Data items

┄┄┄┄┄┄┄┄┄┄┄┄┄┄┄┄┄┄┄┄

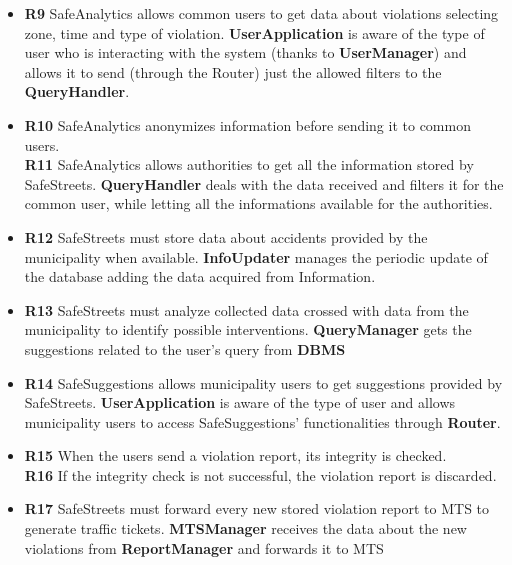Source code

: \documentclass[./main.tex]{subfiles}
\begin{document}

\begin{itemize}
\item
  \textbf{R9} SafeAnalytics allows common users to get data about
  violations selecting zone, time and type of violation.
  \subitem	
	\textbf{UserApplication} is aware of the type of user who is interacting with the system (thanks to \textbf{UserManager}) and allows it to send (through the Router) just the allowed filters to the \textbf{QueryHandler}.
  
\item
  \textbf{R10} SafeAnalytics anonymizes information before sending it to
  common users.\\
  \textbf{R11} SafeAnalytics allows authorities to get all the information
  stored by SafeStreets.
  \subitem
    \textbf{QueryHandler} deals with the data received and filters it for the common user, while letting all the informations available for the authorities.

\end{itemize}

\begin{itemize}
\item
  \textbf{R12} SafeStreets must store data about accidents provided by
  the municipality when available.
  \subitem
    \textbf{InfoUpdater} manages the periodic update of the database adding the data acquired from Information.
    
\item
  \textbf{R13} SafeStreets must analyze collected data crossed with data
  from the municipality to identify possible interventions.
  \subitem
    \textbf{QueryManager} gets the suggestions related to the user's query from \textbf{DBMS} %
    
\item
  \textbf{R14} SafeSuggestions allows municipality users to get
  suggestions provided by SafeStreets.
  \subitem
  	\textbf{UserApplication} is aware of the type of user and  allows municipality users to access SafeSuggestions' functionalities through \textbf{Router}. 
\end{itemize}


\begin{itemize}
\item
  \textbf{R15} When the users send a violation report, its integrity is
  checked. \\
  \textbf{R16} If the integrity check is not successful, the violation
  report is discarded.
  \subitem
  
\item
  \textbf{R17} SafeStreets must forward every new stored violation
  report to MTS to generate traffic tickets.
  \subitem
    \textbf{MTSManager} receives the data about the new violations from \textbf{ReportManager} and forwards it to MTS
\end{itemize}
\end{document}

┄┄┄┄┄┄┄┄┄┄┄┄┄┄┄┄┄┄┄┄

:: Problem description ::
Find the lines in the records that contain the word "filters", then copy every one of them.

:: Exercise answer ::
	\textbf{UserApplication} is aware of the type of user who is interacting with the system (thanks to \textbf{UserManager}) and allows it to send (through the Router) just the allowed filters to the \textbf{QueryHandler}.
    \textbf{QueryHandler} deals with the data received and filters it for the common user, while letting all the informations available for the authorities.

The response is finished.